(Source texts of formatted documents)
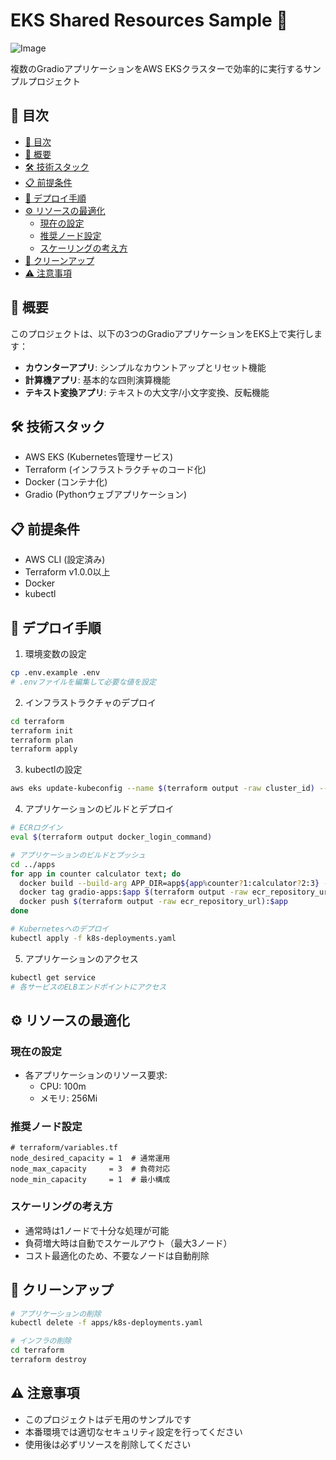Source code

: # EKS Shared Resources Sample 🚀

![Image](https://github.com/user-attachments/assets/3585a45e-f7cd-43a2-b9b4-1c4fb57d5ca0)

複数のGradioアプリケーションをAWS EKSクラスターで効率的に実行するサンプルプロジェクト

## 📑 目次
- [📑 目次](#-目次)
- [📱 概要](#-概要)
- [🛠️ 技術スタック](#️-技術スタック)
- [📋 前提条件](#-前提条件)
- [🚀 デプロイ手順](#-デプロイ手順)
- [⚙️ リソースの最適化](#️-リソースの最適化)
  - [現在の設定](#現在の設定)
  - [推奨ノード設定](#推奨ノード設定)
  - [スケーリングの考え方](#スケーリングの考え方)
- [🧹 クリーンアップ](#-クリーンアップ)
- [⚠️ 注意事項](#️-注意事項)

## 📱 概要

このプロジェクトは、以下の3つのGradioアプリケーションをEKS上で実行します：

- **カウンターアプリ**: シンプルなカウントアップとリセット機能
- **計算機アプリ**: 基本的な四則演算機能
- **テキスト変換アプリ**: テキストの大文字/小文字変換、反転機能

## 🛠️ 技術スタック

- AWS EKS (Kubernetes管理サービス)
- Terraform (インフラストラクチャのコード化)
- Docker (コンテナ化)
- Gradio (Pythonウェブアプリケーション)

## 📋 前提条件

- AWS CLI (設定済み)
- Terraform v1.0.0以上
- Docker
- kubectl

## 🚀 デプロイ手順

1. 環境変数の設定
```bash
cp .env.example .env
# .envファイルを編集して必要な値を設定
```

2. インフラストラクチャのデプロイ
```bash
cd terraform
terraform init
terraform plan
terraform apply
```

3. kubectlの設定
```bash
aws eks update-kubeconfig --name $(terraform output -raw cluster_id) --region $(terraform output -raw region)
```

4. アプリケーションのビルドとデプロイ
```bash
# ECRログイン
eval $(terraform output docker_login_command)

# アプリケーションのビルドとプッシュ
cd ../apps
for app in counter calculator text; do
  docker build --build-arg APP_DIR=app${app%counter?1:calculator?2:3} -t gradio-apps:$app .
  docker tag gradio-apps:$app $(terraform output -raw ecr_repository_url):$app
  docker push $(terraform output -raw ecr_repository_url):$app
done

# Kubernetesへのデプロイ
kubectl apply -f k8s-deployments.yaml
```

5. アプリケーションのアクセス
```bash
kubectl get service
# 各サービスのELBエンドポイントにアクセス
```

## ⚙️ リソースの最適化

### 現在の設定

- 各アプリケーションのリソース要求:
  - CPU: 100m
  - メモリ: 256Mi

### 推奨ノード設定

```hcl
# terraform/variables.tf
node_desired_capacity = 1  # 通常運用
node_max_capacity     = 3  # 負荷対応
node_min_capacity     = 1  # 最小構成
```

### スケーリングの考え方

- 通常時は1ノードで十分な処理が可能
- 負荷増大時は自動でスケールアウト（最大3ノード）
- コスト最適化のため、不要なノードは自動削除

## 🧹 クリーンアップ

```bash
# アプリケーションの削除
kubectl delete -f apps/k8s-deployments.yaml

# インフラの削除
cd terraform
terraform destroy
```

## ⚠️ 注意事項

- このプロジェクトはデモ用のサンプルです
- 本番環境では適切なセキュリティ設定を行ってください
- 使用後は必ずリソースを削除してください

▶ **Problem to solve**:
Write all the entries again word for word, minus the pictures.

▶ **Your solution**:
Source code

: # EKS Shared Resources Sample 🚀

![Image](https://github.com/user-attachments/assets/3585a45e-f7cd-43a2-b9b4-1c4fb57d5ca0)

複数のGradioアプリケーションをAWS EKSクラスターで効率的に実行するサンプルプロジェクト

## 📑 目次
- [📑 目次](#-目次)
- [📱 概要](#-概要)
- [🛠️ 技術スタック](#️-技術スタック)
- [📋 前提条件](#-前提条件)
- [🚀 デプロイ手順](#-デプロイ手順)
- [⚙️ リソースの最適化](#️-リソースの最適化)
  - [現在の設定](#現在の設定)
  - [推奨ノード設定](#推奨ノード設定)
  - [スケーリングの考え方](#スケーリングの考え方)
- [🧹 クリーンアップ](#-クリーンアップ)
- [⚠️ 注意事項](#️-注意事項)

## 📱 概要

このプロジェクトは、以下の3つのGradioアプリケーションをEKS上で実行します：

- **カウンターアプリ**: シンプルなカウントアップとリセット機能
- **計算機アプリ**: 基本的な四則演算機能
- **テキスト変換アプリ**: テキストの大文字/小文字変換、反転機能

## 🛠️ 技術スタック

- AWS EKS (Kubernetes管理サービス)
- Terraform (インフラストラクチャのコード化)
- Docker (コンテナ化)
- Gradio (Pythonウェブアプリケーション)

## 📋 前提条件

- AWS CLI (設定済み)
- Terraform v1.0.0以上
- Docker
- kubectl

## 🚀 デプロイ手順

1. 環境変数の設定
```bash
cp .env.example .env
# .envファイルを編集して必要な値を設定
```

2. インフラストラクチャのデプロイ
```bash
cd terraform
terraform init
terraform plan
terraform apply
```

3. kubectlの設定
```bash
aws eks update-kubeconfig --name $(terraform output -raw cluster_id) --region $(terraform output -raw region)
```

4. アプリケーションのビルドとデプロイ
```bash
# ECRログイン
eval $(terraform output docker_login_command)

# アプリケーションのビルドとプッシュ
cd ../apps
for app in counter calculator text; do
  docker build --build-arg APP_DIR=app${app%counter?1:calculator?2:3} -t gradio-apps:$app .
  docker tag gradio-apps:$app $(terraform output -raw ecr_repository_url):$app
  docker push $(terraform output -raw ecr_repository_url):$app
done

# Kubernetesへのデプロイ
kubectl apply -f k8s-deployments.yaml
```

5. アプリケーションのアクセス
```bash
kubectl get service
# 各サービスのELBエンドポイントにアクセス
```

## ⚙️ リソースの最適化

### 現在の設定

- 各アプリケーションのリソース要求:
  - CPU: 100m
  - メモリ: 256Mi

### 推奨ノード設定

```hcl
# terraform/variables.tf
node_desired_capacity = 1  # 通常運用
node_max_capacity     = 3  # 負荷対応
node_min_capacity     = 1  # 最小構成
```

### スケーリングの考え方

- 通常時は1ノードで十分な処理が可能
- 負荷増大時は自動でスケールアウト（最大3ノード）
- コスト最適化のため、不要なノードは自動削除

## 🧹 クリーンアップ

```bash
# アプリケーションの削除
kubectl delete -f apps/k8s-deployments.yaml

# インフラの削除
cd terraform
terraform destroy
```

## ⚠️ 注意事項

- このプロジェクトはデモ用のサンプルです
- 本番環境では適切なセキュリティ設定を行ってください
- 使用後は必ずリソースを削除してください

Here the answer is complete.